Samaris BLACK LIGHTS
[Uscita: 10/06/2016]
Islanda
Dopo il convincente debutto di “Silkidranga”, che era stato preceduto dalla pubblicazione per il mercato internazionale dei primi due ep, torna il trio islandese dei Samaris con un nuovo album che ha avuto una gestazione errante fra Reykjavik, Berlino e l'Irlanda e che ha visto i tre musicisti confrontarsi più attraverso i pc che de visu. Modalità resa necessaria dal fatto che ognuno dei tre Samaris vive in luoghi differenti, in particolare Þórður Kári Steinþórsson vive ormai a Berlino diventando un esponente della scena techno della città. E' questa infatti un'influenza che si sente nel cambiamento avvenuto rispetto all'album d'esordio.

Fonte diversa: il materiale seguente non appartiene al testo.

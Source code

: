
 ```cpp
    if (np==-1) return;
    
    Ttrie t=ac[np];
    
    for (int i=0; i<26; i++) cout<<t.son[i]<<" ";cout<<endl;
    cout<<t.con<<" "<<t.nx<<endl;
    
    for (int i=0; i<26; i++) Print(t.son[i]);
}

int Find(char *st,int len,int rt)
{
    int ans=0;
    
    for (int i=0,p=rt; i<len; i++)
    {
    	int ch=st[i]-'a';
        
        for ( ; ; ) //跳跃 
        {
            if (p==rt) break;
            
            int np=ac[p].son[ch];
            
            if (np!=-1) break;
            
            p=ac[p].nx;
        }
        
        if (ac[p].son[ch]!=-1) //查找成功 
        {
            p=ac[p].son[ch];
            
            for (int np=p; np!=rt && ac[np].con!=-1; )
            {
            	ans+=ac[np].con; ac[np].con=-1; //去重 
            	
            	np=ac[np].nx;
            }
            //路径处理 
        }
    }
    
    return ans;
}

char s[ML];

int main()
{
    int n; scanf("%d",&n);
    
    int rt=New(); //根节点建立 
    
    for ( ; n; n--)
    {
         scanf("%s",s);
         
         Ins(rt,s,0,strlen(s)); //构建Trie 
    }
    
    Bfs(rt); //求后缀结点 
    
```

Già preannunciato peraltro dalla scelta di abbandonare la lingua natia a favore dell'inglese, ascoltando infatti questo “Black Lights” appare abbastanza evidente il tentativo di rendere più internazionale il loro sound, di essere più avvicinabile da quella grande platea anglofona o che comunque con la musica cantata nella lingua d'Albione ha dimestichezza. Il rischio in questi casi è però di perdere quelle qualità e quella tipicità che è tipica di un determinato luogo e di una determinata cultura, finendo così per spersonalizzare la propria musica e renderla sì più digeribile per tutti, m anche meno gustosa e interessante.

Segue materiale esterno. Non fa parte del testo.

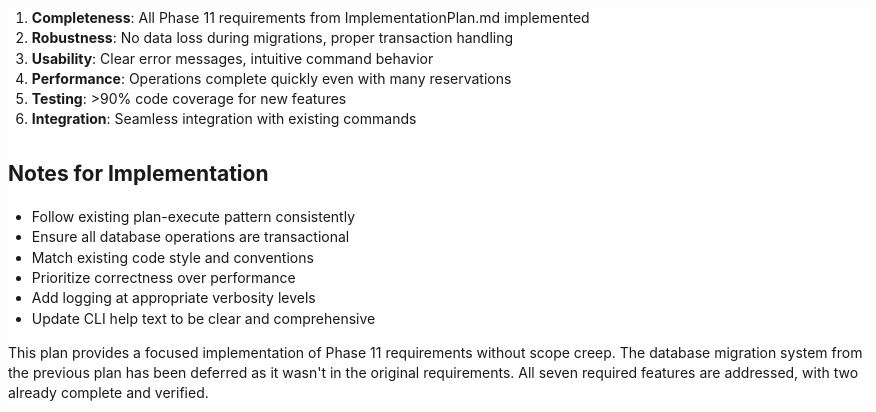 1. **Completeness**: All Phase 11 requirements from ImplementationPlan.md implemented
2. **Robustness**: No data loss during migrations, proper transaction handling
3. **Usability**: Clear error messages, intuitive command behavior
4. **Performance**: Operations complete quickly even with many reservations
5. **Testing**: >90% code coverage for new features
6. **Integration**: Seamless integration with existing commands

## Notes for Implementation

- Follow existing plan-execute pattern consistently
- Ensure all database operations are transactional
- Match existing code style and conventions
- Prioritize correctness over performance
- Add logging at appropriate verbosity levels
- Update CLI help text to be clear and comprehensive

This plan provides a focused implementation of Phase 11 requirements without scope creep. The database migration system from the previous plan has been deferred as it wasn't in the original requirements. All seven required features are addressed, with two already complete and verified.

Ebbene sono riusciti i Samaris a non perdere la loro 'islandesità' a scapito di un prodotto più facilmente commerciabile? La risposta non può che essere 'solo in parte', e questo potrebbe rivelarsi un errore in un momento in cui la loro isola, grazie alla simpatia riscossa durante gli Europei di calcio, ha acquisito un'inattesa popolarità.Se infatti, soprattutto grazie alla voce di Jófríður Ákadóttir, si mantengono le atmosfere fiabesche e notturne, magiche e inquiete che li hanno fin qui caratterizzati, anche se i testi non ricorrono più alle saghe e alle leggende della tradizione islandese, convincono meno le scelte musicali, in cui l'elettronica di Þórður Kári Steinþórsson ha un ruolo sempre più prevalente e opta per beat nervosi, richiami al dub o alla scena di Bristol fino alla cosiddetta IDM. Il ruolo del clarinetto di Áslaug Rún Magnúsdóttir è più defilato. Intendiamoci Black Lights è un disco che si ascolta con piacere e interesse, contiene qualche bella e affascinante canzone come la title track o Gradient Sky, ma appare fin troppo normalizzato in un prodotto di elegante fattura, con poca anima e poca voglia di sporcarsi.